Norm Matloff, Prof. of Computer Science, UC Davis; my bio

Hello! This Web page is aimed at shedding some light on the perennial R-vs.-Python debates in the Data Science community. This is largely (though not exclusively) a debate between the Statistics (R) and Computer Science (Python) fields. Since I have a foot in both camps (I was a founding member of both the Statistics and Computer Science Departments at UC Davis), I hope to shed some useful light on the topic.

I have potential bias: I've written four R-related books; I've given keynote talks at useR! and other R conferences; I have served as Editor-in-Chief of the R Journal; etc. But I am also an enthusiastic Python coder, have been for many years, and am the author of a popular Python tutorial. I hope this analysis will be considered fair and helpful.
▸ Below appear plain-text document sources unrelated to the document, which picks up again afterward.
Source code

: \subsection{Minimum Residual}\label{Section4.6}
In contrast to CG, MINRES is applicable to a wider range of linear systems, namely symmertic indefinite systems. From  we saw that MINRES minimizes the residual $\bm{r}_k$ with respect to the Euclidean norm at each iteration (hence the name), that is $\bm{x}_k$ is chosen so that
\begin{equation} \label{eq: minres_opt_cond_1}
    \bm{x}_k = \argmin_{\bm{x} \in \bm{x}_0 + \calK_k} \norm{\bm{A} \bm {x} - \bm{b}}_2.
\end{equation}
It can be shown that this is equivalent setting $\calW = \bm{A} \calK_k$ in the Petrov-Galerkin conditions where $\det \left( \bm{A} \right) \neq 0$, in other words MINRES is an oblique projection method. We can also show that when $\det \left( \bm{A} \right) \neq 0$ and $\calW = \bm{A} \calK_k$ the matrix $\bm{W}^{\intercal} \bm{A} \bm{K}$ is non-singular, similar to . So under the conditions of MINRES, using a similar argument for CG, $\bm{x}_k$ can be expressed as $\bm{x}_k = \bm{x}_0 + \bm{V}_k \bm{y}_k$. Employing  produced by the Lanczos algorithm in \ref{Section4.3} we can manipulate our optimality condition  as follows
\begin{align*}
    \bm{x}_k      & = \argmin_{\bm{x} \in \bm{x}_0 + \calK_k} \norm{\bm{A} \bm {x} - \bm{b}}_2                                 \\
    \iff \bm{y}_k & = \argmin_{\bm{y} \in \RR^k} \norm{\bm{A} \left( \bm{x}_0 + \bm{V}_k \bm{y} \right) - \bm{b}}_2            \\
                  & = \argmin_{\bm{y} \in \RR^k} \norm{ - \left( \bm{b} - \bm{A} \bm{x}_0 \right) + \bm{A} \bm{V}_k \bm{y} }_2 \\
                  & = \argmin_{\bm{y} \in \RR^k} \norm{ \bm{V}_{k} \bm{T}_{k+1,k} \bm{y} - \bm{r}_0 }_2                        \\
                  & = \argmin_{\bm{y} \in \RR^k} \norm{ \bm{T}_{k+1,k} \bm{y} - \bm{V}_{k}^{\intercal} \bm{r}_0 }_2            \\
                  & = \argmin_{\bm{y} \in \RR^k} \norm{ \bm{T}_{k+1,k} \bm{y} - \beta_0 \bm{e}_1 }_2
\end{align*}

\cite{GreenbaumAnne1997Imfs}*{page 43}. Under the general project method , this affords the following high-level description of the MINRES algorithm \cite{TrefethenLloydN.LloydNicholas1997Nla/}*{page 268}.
Again, please note: The emphasis here is on Data Science, not Computer Science. Note too that other than references to specific packages, ``R'' here means base R, not the Tidyverse, of which I have been a critic.

Learning curve

Huge win for R.

This is of particular interest to me, as an educator. I've taught a number of subjects -- math, stat, CS and even English As a Second Language -- and have given intense thought to the learning process for many, many years.

To even get started in Data Science with Python, one must learn a lot of material not in base Python, e.g., NumPy, Pandas and matplotlib. These libraries require a fair amount of computer systems sophistication.

Python libraries can be tricky to configure, even for the systems-savvy, while most R packages run right out of the box.

Data Science emphasis

Huge win for R.

In my book, The Art of R Programmming, I wrote "R is written by statisticians, for statisticians," a line I've been pleased to see quoted by others. One could update that to read "R is written by data scientists, for data scientists," and it is of crucial importance in our discussion here.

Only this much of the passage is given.